(Beginning of Entries supplied)
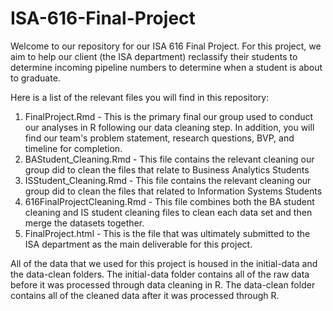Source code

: # ISA-616-Final-Project
Welcome to our repository for our ISA 616 Final Project. For this project, we aim to help our client (the ISA department) reclassify their students to determine incoming pipeline numbers to determine when a student is about to graduate.

Here is a list of the relevant files you will find in this repository:
1. FinalProject.Rmd - This is the primary final our group used to conduct our analyses in R following our data cleaning step. In addition, you will find our team's problem statement, research questions, BVP, and timeline for completion.
2. BAStudent_Cleaning.Rmd - This file contains the relevant cleaning our group did to clean the files that relate to Business Analytics Students
3. ISStudent_Cleaning.Rmd - This file contains the relevant cleaning our group did to clean the files that related to Information Systems Students
4. 616FinalProjectCleaning.Rmd - This file combines both the BA student cleaning and IS student cleaning files to clean each data set and then merge the datasets together.
5. FinalProject.html - This is the file that was ultimately submitted to the ISA department as the main deliverable for this project.

All of the data that we used for this project is housed in the initial-data and the data-clean folders. The initial-data folder contains all of the raw data before it was processed through data cleaning in R. The data-clean folder contains all of the cleaned data after it was processed through R.
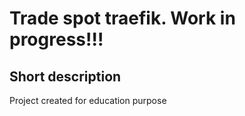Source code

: # Trade spot traefik. Work in progress!!!

## Short description
Project created for education purpose
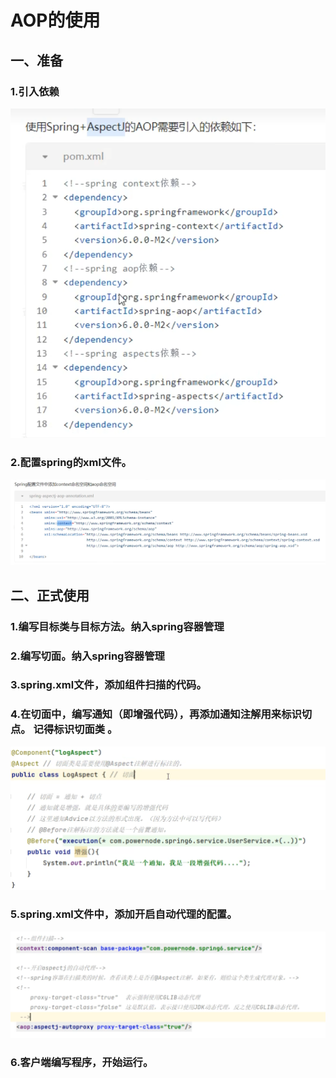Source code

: # AOP的使用

## 一、准备

### 1.引入依赖

![image-20240919211411256](./../../TyporaImage/Spring/image-20240919211411256.png)

### 2.配置spring的xml文件。

![image-20240919211444201](./../../TyporaImage/Spring/image-20240919211444201.png)







## 二、正式使用

### 1.编写目标类与目标方法。纳入spring容器管理

### 2.编写切面。纳入spring容器管理

### 3.spring.xml文件，添加组件扫描的代码。

### 4.在切面中，编写通知（即增强代码），再添加通知注解用来标识切点。 记得标识切面类  。

![image-20240919212909556](./../../TyporaImage/Spring/image-20240919212909556.png)

### 5.spring.xml文件中，添加开启自动代理的配置。

![image-20240919213012991](./../../TyporaImage/Spring/image-20240919213012991.png)

### 6.客户端编写程序，开始运行。
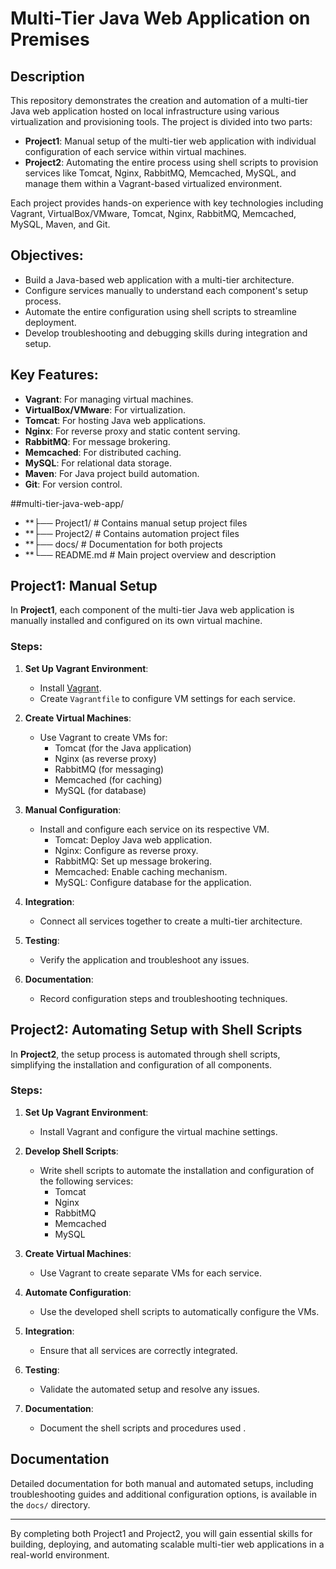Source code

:# Multi-Tier Java Web Application on Premises

## Description
This repository demonstrates the creation and automation of a multi-tier Java web application hosted on local infrastructure using various virtualization and provisioning tools. The project is divided into two parts:

- **Project1**: Manual setup of the multi-tier web application with individual configuration of each service within virtual machines.
- **Project2**: Automating the entire process using shell scripts to provision services like Tomcat, Nginx, RabbitMQ, Memcached, MySQL, and manage them within a Vagrant-based virtualized environment.

Each project provides hands-on experience with key technologies including Vagrant, VirtualBox/VMware, Tomcat, Nginx, RabbitMQ, Memcached, MySQL, Maven, and Git.

## Objectives:
- Build a Java-based web application with a multi-tier architecture. 
- Configure services manually to understand each component's setup process.
- Automate the entire configuration using shell scripts to streamline deployment.
- Develop troubleshooting and debugging skills during integration and setup.

## Key Features:
- **Vagrant**: For managing virtual machines.
- **VirtualBox/VMware**: For virtualization.
- **Tomcat**: For hosting Java web applications.
- **Nginx**: For reverse proxy and static content serving.
- **RabbitMQ**: For message brokering.
- **Memcached**: For distributed caching.
- **MySQL**: For relational data storage.
- **Maven**: For Java project build automation.
- **Git**: For version control.

##multi-tier-java-web-app/
- **├── Project1/       # Contains manual setup project files
- **├── Project2/       # Contains automation project files
- **├── docs/           # Documentation for both projects
- **└── README.md       # Main project overview and description

## Project1: Manual Setup
In **Project1**, each component of the multi-tier Java web application is manually installed and configured on its own virtual machine.

### Steps:
1. **Set Up Vagrant Environment**: 
   - Install [Vagrant](https://www.vagrantup.com/).
   - Create `Vagrantfile` to configure VM settings for each service.
   
2. **Create Virtual Machines**:
   - Use Vagrant to create VMs for:
     - Tomcat (for the Java application)
     - Nginx (as reverse proxy)
     - RabbitMQ (for messaging)
     - Memcached (for caching)
     - MySQL (for database)

3. **Manual Configuration**:
   - Install and configure each service on its respective VM.
     - Tomcat: Deploy Java web application.
     - Nginx: Configure as reverse proxy.
     - RabbitMQ: Set up message brokering.
     - Memcached: Enable caching mechanism.
     - MySQL: Configure database for the application.
   
4. **Integration**:
   - Connect all services together to create a multi-tier architecture.

5. **Testing**:
   - Verify the application and troubleshoot any issues.

6. **Documentation**:
   - Record configuration steps and troubleshooting techniques.

## Project2: Automating Setup with Shell Scripts
In **Project2**, the setup process is automated through shell scripts, simplifying the installation and configuration of all components.

### Steps:
1. **Set Up Vagrant Environment**: 
   - Install Vagrant and configure the virtual machine settings.

2. **Develop Shell Scripts**:
   - Write shell scripts to automate the installation and configuration of the following services:
     - Tomcat
     - Nginx
     - RabbitMQ
     - Memcached
     - MySQL

3. **Create Virtual Machines**:
   - Use Vagrant to create separate VMs for each service.

4. **Automate Configuration**:
   - Use the developed shell scripts to automatically configure the VMs.

5. **Integration**:
   - Ensure that all services are correctly integrated.

6. **Testing**:
   - Validate the automated setup and resolve any issues.

7. **Documentation**:
   - Document the shell scripts and procedures used .

## Documentation
Detailed documentation for both manual and automated setups, including troubleshooting guides and additional configuration options, is available in the `docs/` directory.

---

By completing both Project1 and Project2, you will gain essential skills for building, deploying, and automating scalable multi-tier web applications in a real-world environment.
(End of Entries supplied)
▸ **Exercise**: Print the data above exactly, minus pictures.

▸ **Task solution**:
Source code

: # ISA-616-Final-Project
Welcome to our repository for our ISA 616 Final Project. For this project, we aim to help our client (the ISA department) reclassify their students to determine incoming pipeline numbers to determine when a student is about to graduate.

Here is a list of the relevant files you will find in this repository:
1. FinalProject.Rmd - This is the primary final our group used to conduct our analyses in R following our data cleaning step. In addition, you will find our team's problem statement, research questions, BVP, and timeline for completion.
2. BAStudent_Cleaning.Rmd - This file contains the relevant cleaning our group did to clean the files that relate to Business Analytics Students
3. ISStudent_Cleaning.Rmd - This file contains the relevant cleaning our group did to clean the files that related to Information Systems Students
4. 616FinalProjectCleaning.Rmd - This file combines both the BA student cleaning and IS student cleaning files to clean each data set and then merge the datasets together.
5. FinalProject.html - This is the file that was ultimately submitted to the ISA department as the main deliverable for this project.

All of the data that we used for this project is housed in the initial-data and the data-clean folders. The initial-data folder contains all of the raw data before it was processed through data cleaning in R. The data-clean folder contains all of the cleaned data after it was processed through R.
Source code

: # Trade spot traefik. Work in progress!!!

## Short description
Project created for education purpose
Source code

: # AOP的使用

## 一、准备

### 1.引入依赖

![image-20240919211411256](./../../TyporaImage/Spring/image-20240919211411256.png)

### 2.配置spring的xml文件。

![image-20240919211444201](./../../TyporaImage/Spring/image-20240919211444201.png)







## 二、正式使用

### 1.编写目标类与目标方法。纳入spring容器管理

### 2.编写切面。纳入spring容器管理

### 3.spring.xml文件，添加组件扫描的代码。

### 4.在切面中，编写通知（即增强代码），再添加通知注解用来标识切点。 记得标识切面类  。

![image-20240919212909556](./../../TyporaImage/Spring/image-20240919212909556.png)

### 5.spring.xml文件中，添加开启自动代理的配置。

![image-20240919213012991](./../../TyporaImage/Spring/image-20240919213012991.png)

### 6.客户端编写程序，开始运行。
Source code

:# Multi-Tier Java Web Application on Premises

## Description
This repository demonstrates the creation and automation of a multi-tier Java web application hosted on local infrastructure using various virtualization and provisioning tools. The project is divided into two parts:

- **Project1**: Manual setup of the multi-tier web application with individual configuration of each service within virtual machines.
- **Project2**: Automating the entire process using shell scripts to provision services like Tomcat, Nginx, RabbitMQ, Memcached, MySQL, and manage them within a Vagrant-based virtualized environment.

Each project provides hands-on experience with key technologies including Vagrant, VirtualBox/VMware, Tomcat, Nginx, RabbitMQ, Memcached, MySQL, Maven, and Git.

## Objectives:
- Build a Java-based web application with a multi-tier architecture. 
- Configure services manually to understand each component's setup process.
- Automate the entire configuration using shell scripts to streamline deployment.
- Develop troubleshooting and debugging skills during integration and setup.

## Key Features:
- **Vagrant**: For managing virtual machines.
- **VirtualBox/VMware**: For virtualization.
- **Tomcat**: For hosting Java web applications.
- **Nginx**: For reverse proxy and static content serving.
- **RabbitMQ**: For message brokering.
- **Memcached**: For distributed caching.
- **MySQL**: For relational data storage.
- **Maven**: For Java project build automation.
- **Git**: For version control.

##multi-tier-java-web-app/
- **├── Project1/       # Contains manual setup project files
- **├── Project2/       # Contains automation project files
- **├── docs/           # Documentation for both projects
- **└── README.md       # Main project overview and description

## Project1: Manual Setup
In **Project1**, each component of the multi-tier Java web application is manually installed and configured on its own virtual machine.

### Steps:
1. **Set Up Vagrant Environment**: 
   - Install [Vagrant](https://www.vagrantup.com/).
   - Create `Vagrantfile` to configure VM settings for each service.
   
2. **Create Virtual Machines**:
   - Use Vagrant to create VMs for:
     - Tomcat (for the Java application)
     - Nginx (as reverse proxy)
     - RabbitMQ (for messaging)
     - Memcached (for caching)
     - MySQL (for database)

3. **Manual Configuration**:
   - Install and configure each service on its respective VM.
     - Tomcat: Deploy Java web application.
     - Nginx: Configure as reverse proxy.
     - RabbitMQ: Set up message brokering.
     - Memcached: Enable caching mechanism.
     - MySQL: Configure database for the application.
   
4. **Integration**:
   - Connect all services together to create a multi-tier architecture.

5. **Testing**:
   - Verify the application and troubleshoot any issues.

6. **Documentation**:
   - Record configuration steps and troubleshooting techniques.

## Project2: Automating Setup with Shell Scripts
In **Project2**, the setup process is automated through shell scripts, simplifying the installation and configuration of all components.

### Steps:
1. **Set Up Vagrant Environment**: 
   - Install Vagrant and configure the virtual machine settings.

2. **Develop Shell Scripts**:
   - Write shell scripts to automate the installation and configuration of the following services:
     - Tomcat
     - Nginx
     - RabbitMQ
     - Memcached
     - MySQL

3. **Create Virtual Machines**:
   - Use Vagrant to create separate VMs for each service.

4. **Automate Configuration**:
   - Use the developed shell scripts to automatically configure the VMs.

5. **Integration**:
   - Ensure that all services are correctly integrated.

6. **Testing**:
   - Validate the automated setup and resolve any issues.

7. **Documentation**:
   - Document the shell scripts and procedures used .

## Documentation
Detailed documentation for both manual and automated setups, including troubleshooting guides and additional configuration options, is available in the `docs/` directory.

---

By completing both Project1 and Project2, you will gain essential skills for building, deploying, and automating scalable multi-tier web applications in a real-world environment.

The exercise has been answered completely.